Si l’animation des personnages sera réalisée en 3D, l’inscription sur des décors 2D sans profondeur, sans perspective et composés de larges aplats de couleurs, est convaincante. Les références sont intéressantes et bien mises en valeur. En outre, l’extrême fluidité du personnage est idéale par rapport au dynamisme des décors. Pour le producteur, l’objectif est d’abord de permettre aux enfants de questionner le monde librement, de poser des questions de façon poétique et de stimuler la curiosité. D’après le teaser et l’ouvrage déjà existant, qui sert de story-board au premier épisode, c’est réussi.
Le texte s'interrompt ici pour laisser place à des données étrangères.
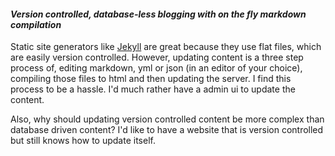 #### _Version controlled, database-less blogging with on the fly markdown compilation_

Static site generators like [Jekyll](https://github.com/jekyll/jekyll)  are great because they use flat files, which are easily version controlled.  However, updating content is a three step process of, editing markdown, yml or json (in an editor of your choice), compiling those files to html and then updating the server.  I find this process to be a hassle.  I'd much rather have a admin ui to update the content.

Also, why should updating version controlled content be more complex than database driven content? I'd like to have a website that is version controlled but still knows how to update itself.
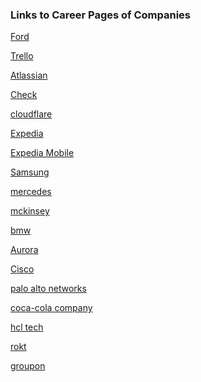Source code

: ### Links to Career Pages of Companies

[Ford](https://corporate.ford.com/careers.html)

[Trello]()

[Atlassian]()

[Check]()

[cloudflare](https://www.cloudflare.com/careers/)

[Expedia](https://careers.expediagroup.com/jobs/job/?2023+Intern+-+Software+Development+Engineer+%28all+stacks%29-Chicago-Illinois-j-R-76925-2)

[Expedia Mobile](https://careers.expediagroup.com/jobs/job/?2023+New+Graduate+-+Mobile+Engineer+I-Austin-Texas-j-R-77740)

[Samsung]()

[mercedes]()

[mckinsey](https://www.mckinsey.com/careers/search-jobs?countries=United%20States)

[bmw](https://www.bmwgroup.jobs/us/en.html)

[Aurora]()

[Cisco]()

[palo alto networks](https://jobs.paloaltonetworks.com/en/jobs/)

[coca-cola company](https://careers.coca-colacompany.com/)

[hcl tech](https://www.hcltech.com/careers/all-career-opportunities)

[rokt](https://www.rokt.com/careers/#current-opportunities)

[groupon](https://www.grouponcareers.com/en/)

[]()

[]()

[]()

[]()

[]()

[]()

[]()

[]()

[]()

[]()

[]()

[]()

[]()

[]()

[]()

[]()

[]()

[]()

[]()

[]()

[]()

[]()

[]()

[]()

[]()

[]()

[]()

[]()

[]()

[]()

[]()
Les épisodes ne seront pas longs, cinq minutes au plus, de quoi capter l’attention sans la perdre en cours de route. 26 sont prévus pour le moment. La réalisation sera confiée à Zepe, animateur et enseignant portugais déjà auteur de nombreux courts-métrages dont un intéressant Candide. C’est AIM qui produit. Une version en réalité virtuelle, qu’on a également hâte de voir, est prévue, le studio étant un des pionniers au Portugal dans ce domaine. L’ensemble devrait couter 950 000 euros dont 65% pourraient être trouvés au Portugal. L’équipe cherche encore des coproductions internationales, des acheteurs TV et des distributeurs. A vos portefeuilles !

Au programme de demain, pour le dernier jour, la difficile survie de l’espèce humaine, une bande de gosses en Côte-d’Ivoire, le Londres victorien et quelques autres surprises.